**Material provided**
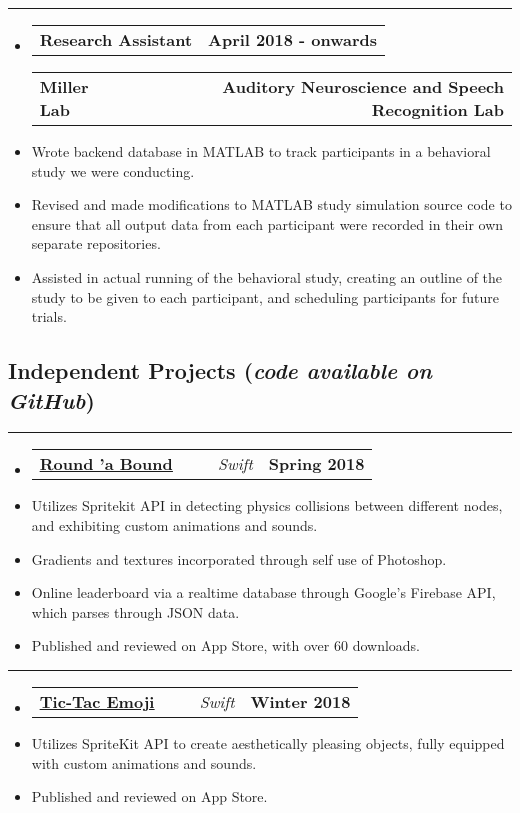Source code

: \documentclass[10pt,letterpaper]{article}
\makeatletter
\newcommand{\header}[2]
{
	\begin{tabular*}{\linewidth}{l @{\extracolsep{\fill}} r}
		#1 & #2 \\
	\end{tabular*}
}
\newcommand{\sectionbreak}
{
	\vspace{-1.2em}
	\rule{\textwidth}{1.7pt}
	\vspace{-1.7em}
}
\makeatother
\begin{document}
\hrule

\begin{itemize}
	\item[]
		\header
			{\textbf{Research Assistant}} 
			{\textbf{April 2018 - onwards }}
		\header
			{\textbf{Miller Lab}}
			{\textbf{Auditory Neuroscience and Speech Recognition Lab}} 
		\item
			Wrote backend database in MATLAB to track participants in a behavioral study we were conducting.
		\item
			Revised and made modifications to MATLAB study simulation source code to ensure that all output data from each participant were recorded in their own separate repositories.
		\item 
			Assisted in actual running of the behavioral study, creating an outline of the study to be given to each participant, and scheduling participants for future trials.

\end{itemize}

\vspace{-1.5em}

\subsection*{Independent Projects (\emph{code available on GitHub})}
\sectionbreak

	

\begin{itemize}
	\item[]
		\header 
		{
		\href{https://itunes.apple.com/us/app/round-bound/id1369632746?mt=8}{\underline{\textbf{Round 'a Bound}}} \ \ \ \ \ \emph{Swift}
		}
			{\textbf{Spring 2018}}
		\item 
			Utilizes Spritekit API in detecting physics collisions between different nodes, and exhibiting custom animations and sounds.
		\item
			Gradients and textures incorporated through self use of Photoshop.
		\item
			Online leaderboard via a realtime database through Google's Firebase API, which parses through JSON data. 
		\item
			Published and reviewed on App Store, with over 60 downloads. 
\end{itemize}

\hrule

\begin{itemize}
	\item[]
		\header
			{
				\href{https://itunes.apple.com/us/app/tic-tac-emoji/id1346934986?mt=8}{\underline{\textbf{Tic-Tac Emoji}}} \ \ \ \ \ \emph{Swift}
				}
				{\textbf{Winter 2018}}
		\item
			Utilizes SpriteKit API to create aesthetically pleasing objects, fully equipped with custom animations and sounds.	
		\item
			Published and reviewed on App Store. 
\end{itemize}
\end{document}
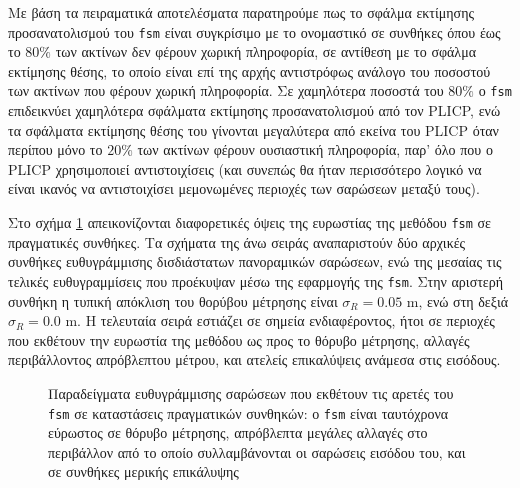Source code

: Με βάση τα πειραματικά αποτελέσματα παρατηρούμε πως το σφάλμα εκτίμησης
προσανατολισμού του \texttt{fsm} είναι συγκρίσιμο με το ονομαστικό σε συνθήκες
όπου έως το $80\%$ των ακτίνων δεν φέρουν χωρική πληροφορία, σε αντίθεση με το
σφάλμα εκτίμησης θέσης, το οποίο είναι επί της αρχής αντιστρόφως ανάλογο του
ποσοστού των ακτίνων που φέρουν χωρική πληροφορία. Σε χαμηλότερα ποσοστά του
$80\%$ ο \texttt{fsm} επιδεικνύει χαμηλότερα σφάλματα εκτίμησης προσανατολισμού
από τον PLICP, ενώ τα σφάλματα εκτίμησης θέσης του γίνονται μεγαλύτερα από
εκείνα του PLICP όταν περίπου μόνο το $20\%$ των ακτίνων φέρουν ουσιαστική
πληροφορία, παρ' όλο που ο PLICP χρησιμοποιεί αντιστοιχίσεις (και συνεπώς θα
ήταν περισσότερο λογικό να είναι ικανός να αντιστοιχίσει μεμονωμένες περιοχές
των σαρώσεων μεταξύ τους).

Στο σχήμα \ref{fig:02_05_04:04} απεικονίζονται διαφορετικές όψεις της ευρωστίας
της μεθόδου \texttt{fsm} σε πραγματικές συνθήκες. Τα σχήματα της άνω σειράς
αναπαριστούν δύο αρχικές συνθήκες ευθυγράμμισης δισδιάστατων πανοραμικών
σαρώσεων, ενώ της μεσαίας τις τελικές ευθυγραμμίσεις που προέκυψαν μέσω της
εφαρμογής της \texttt{fsm}. Στην αριστερή συνθήκη η τυπική απόκλιση του θορύβου
μέτρησης είναι $\sigma_R = 0.05$ m, ενώ στη δεξιά $\sigma_R = 0.0$ m. Η
τελευταία σειρά εστιάζει σε σημεία ενδιαφέροντος, ήτοι σε περιοχές που εκθέτουν
την ευρωστία της μεθόδου ως προς το θόρυβο μέτρησης, αλλαγές περιβάλλοντος
απρόβλεπτου μέτρου, και ατελείς επικαλύψεις ανάμεσα στις εισόδους.

\begin{figure}[]\centering
  
  \vspace{-1cm}
  \caption{\small Παραδείγματα ευθυγράμμισης σαρώσεων που εκθέτουν τις αρετές
           του \texttt{fsm} σε καταστάσεις πραγματικών συνθηκών: ο \texttt{fsm}
           είναι ταυτόχρονα εύρωστος σε θόρυβο μέτρησης, απρόβλεπτα μεγάλες
           αλλαγές στο περιβάλλον από το οποίο συλλαμβάνονται οι σαρώσεις
           εισόδου του, και σε συνθήκες μερικής επικάλυψης}
  \label{fig:02_05_04:04}
\end{figure}
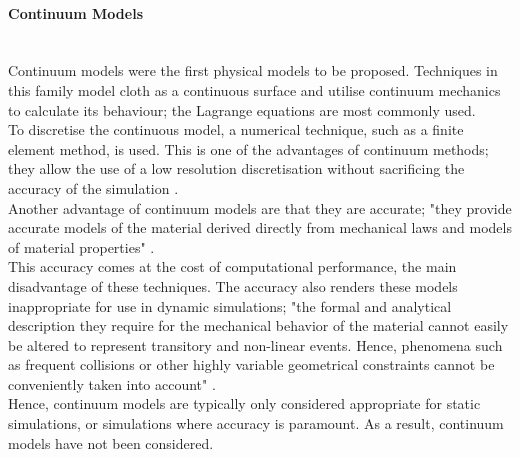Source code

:\paragraph{Continuum Models}\leavevmode\\
Continuum models were the first physical models to be proposed. Techniques in this family model cloth as a continuous surface and utilise continuum mechanics to calculate its behaviour; the Lagrange equations are most commonly used.
\\To discretise the continuous model, a numerical technique, such as a finite element method, is used. This is one of the advantages of continuum methods; they allow the use of a low resolution discretisation without sacrificing the accuracy of the simulation \parencite[4-5]{Wacker2005a}.
\\Another advantage of continuum models are that they are accurate; "they provide accurate models of the material derived directly from mechanical laws and models of material properties" \parencite[200]{Magnenat-Thalmann2006}.
\\This accuracy comes at the cost of computational performance, the main disadvantage of these techniques. The accuracy also renders these models inappropriate for use in dynamic simulations; "the formal and analytical description they require for the mechanical behavior of the material cannot easily be altered to represent transitory and non-linear events. Hence, phenomena such as frequent collisions or other highly variable geometrical constraints cannot be conveniently taken into account" \parencite[200]{Magnenat-Thalmann2006}. 
\\Hence, continuum models are typically only considered appropriate for static simulations, or simulations where accuracy is paramount. As a result, continuum models have not been considered.


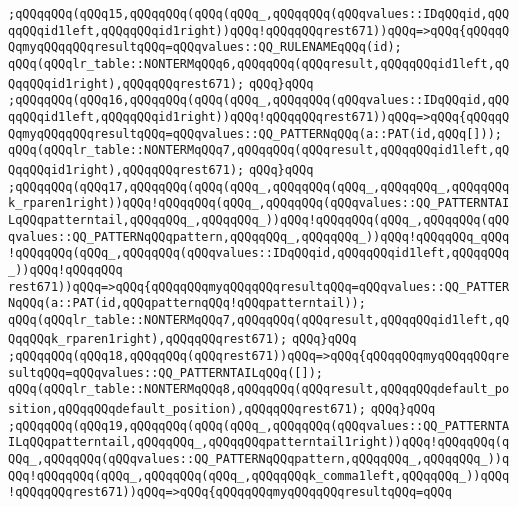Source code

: \verb|;qQQqqQQq(qQQq15,qQQqqQQq(qQQq(qQQq_,qQQqqQQq(qQQqvalues::IDqQQqid,qQQqqQQqid1left,qQQqqQQqid1right))qQQq!qQQqqQQqrest671))qQQq=>qQQq{qQQqqQQqmyqQQqqQQqresultqQQq=qQQqvalues::QQ_RULENAMEqQQq(id);|\newline
\verb|qQQq(qQQqlr_table::NONTERMqQQq6,qQQqqQQq(qQQqresult,qQQqqQQqid1left,qQQqqQQqid1right),qQQqqQQqrest671);|\newline
\verb|qQQq}qQQq|\newline
\verb|;qQQqqQQq(qQQq16,qQQqqQQq(qQQq(qQQq_,qQQqqQQq(qQQqvalues::IDqQQqid,qQQqqQQqid1left,qQQqqQQqid1right))qQQq!qQQqqQQqrest671))qQQq=>qQQq{qQQqqQQqmyqQQqqQQqresultqQQq=qQQqvalues::QQ_PATTERNqQQq(a::PAT(id,qQQq[]));|\newline
\verb|qQQq(qQQqlr_table::NONTERMqQQq7,qQQqqQQq(qQQqresult,qQQqqQQqid1left,qQQqqQQqid1right),qQQqqQQqrest671);|\newline
\verb|qQQq}qQQq|\newline
\verb|;qQQqqQQq(qQQq17,qQQqqQQq(qQQq(qQQq_,qQQqqQQq(qQQq_,qQQqqQQq_,qQQqqQQqk_rparen1right))qQQq!qQQqqQQq(qQQq_,qQQqqQQq(qQQqvalues::QQ_PATTERNTAILqQQqpatterntail,qQQqqQQq_,qQQqqQQq_))qQQq!qQQqqQQq(qQQq_,qQQqqQQq(qQQqvalues::QQ_PATTERNqQQqpattern,qQQqqQQq_,qQQqqQQq_))qQQq!qQQqqQQq_qQQq!qQQqqQQq(qQQq_,qQQqqQQq(qQQqvalues::IDqQQqid,qQQqqQQqid1left,qQQqqQQq_))qQQq!qQQqqQQq|\newline
\verb|rest671))qQQq=>qQQq{qQQqqQQqmyqQQqqQQqresultqQQq=qQQqvalues::QQ_PATTERNqQQq(a::PAT(id,qQQqpatternqQQq!qQQqpatterntail));|\newline
\verb|qQQq(qQQqlr_table::NONTERMqQQq7,qQQqqQQq(qQQqresult,qQQqqQQqid1left,qQQqqQQqk_rparen1right),qQQqqQQqrest671);|\newline
\verb|qQQq}qQQq|\newline
\verb|;qQQqqQQq(qQQq18,qQQqqQQq(qQQqrest671))qQQq=>qQQq{qQQqqQQqmyqQQqqQQqresultqQQq=qQQqvalues::QQ_PATTERNTAILqQQq([]);|\newline
\verb|qQQq(qQQqlr_table::NONTERMqQQq8,qQQqqQQq(qQQqresult,qQQqqQQqdefault_position,qQQqqQQqdefault_position),qQQqqQQqrest671);|\newline
\verb|qQQq}qQQq|\newline
\verb|;qQQqqQQq(qQQq19,qQQqqQQq(qQQq(qQQq_,qQQqqQQq(qQQqvalues::QQ_PATTERNTAILqQQqpatterntail,qQQqqQQq_,qQQqqQQqpatterntail1right))qQQq!qQQqqQQq(qQQq_,qQQqqQQq(qQQqvalues::QQ_PATTERNqQQqpattern,qQQqqQQq_,qQQqqQQq_))qQQq!qQQqqQQq(qQQq_,qQQqqQQq(qQQq_,qQQqqQQqk_comma1left,qQQqqQQq_))qQQq!qQQqqQQqrest671))qQQq=>qQQq{qQQqqQQqmyqQQqqQQqresultqQQq=qQQq|\newline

**Goal of the exercise**
Only lines that contain the string "MATLAB" count; pick each one out of the records and copy it.

**Worked solution**
			Wrote backend database in MATLAB to track participants in a behavioral study we were conducting.
			Revised and made modifications to MATLAB study simulation source code to ensure that all output data from each participant were recorded in their own separate repositories.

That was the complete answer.